The mechanical doodads could exist in a virtual physical world - e.g. their eyes - which their “brains” control - their muscles, etc.
With the exception of rights that are rationed*, any true AI should be entitled to the same rights as any person. It would be just as unethical to torture a true AI as it would be to torture a human being. The same does not apply to what Mass Effect calls VIs - which are basically fancy user interfaces for non-sentient software.
Giving an AI the right to vote is problematic because it’s probably much easier to create a thousand AIs that will vote Republican in eighteen years than it is to raise a thousand human children to do the same.
BTW it would be much less CPU intensive if games involved realistic computer-generated script-writing and acting… and that solves the problem of suffering for non-player characters.

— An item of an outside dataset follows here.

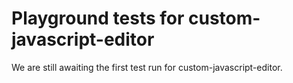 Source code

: # Playground tests for custom-javascript-editor
We are still awaiting the first test run for custom-javascript-editor.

Well, then, they might already be upset. There was a game I very much enjoyed playing where you got to be a god. I’m trying to remember the name of it, you started with a pretty bare tiled landscape, had followers, encouraged them to progress, the number of followers you had affected how much power you had, and you had some sort of opponent, either the computer or another person. You could inflict all sorts of annoyances on your followers, up to and including Armageddon.
Damn, now I’m going to be bothered all day I can’t remember the name of that game.
Yeah then there was also “Populous: The Beginning” which had spherical planets. It was made by Bullfrog and Peter Molyneux created a company called Lionhead and created another god game called “Black and White”. In it you can sacrifice people to yourself to get more magic.
You’re missing my point. My point is a digital consciousness need not have the same sensory input as a human being. It would experience what philosophers term ‘qualia’ differently, i.e. it wouldn’t necessarily ‘feel’ things the same way. Read this:
What Is It Like To Be A Bat? by Thomas Nagel
(I don’t actually agree with Nagel, but he elucidates why the problem of ‘knowing’ what it is like to be another consciousness being is nigh intractable.)
In most games the AI should act in the same way a human would act. So if they are tortured they would scream in pain. Perhaps they are actually feeling pleasure or no intense emotion but they should still act like they are in intense pain.
A strong Christian relative said that she doesn’t think simulations of hell should be banned since the AI doesn’t have a soul. She agrees that animals shouldn’t be subjected to pain - after all they apparently have a soul. She said she doesn’t want her hypothetical kids to play any video games (can’t remember the reason).
And Terry Pratchett’s Only You Can Save Mankind also touches on videogame characters and their feelings about existing for the sole purpose of being shot.
This is already a related real world issue to the OP. There is a group of … philosophers? … computer scientists? … nutcases? … who claim that humans have already created life – in the form of computer viruses. Computer viruses, they claim, have all the clearly defined traits of biological life, and that if we wipe out the last copy of a computer virus, we are exterminating a living species.
To which the sane response is “so?” If I could press a button to exterminate measles tomorrow I’d do it in an instant, and that’s not even a species we created.
I agree, and apparently the rest of the world does to, as PETCV (People for the Ethical Treament of Computer Viruses) does not exist. That is why the OP need not concern himself about future laws protecting computer generated beings.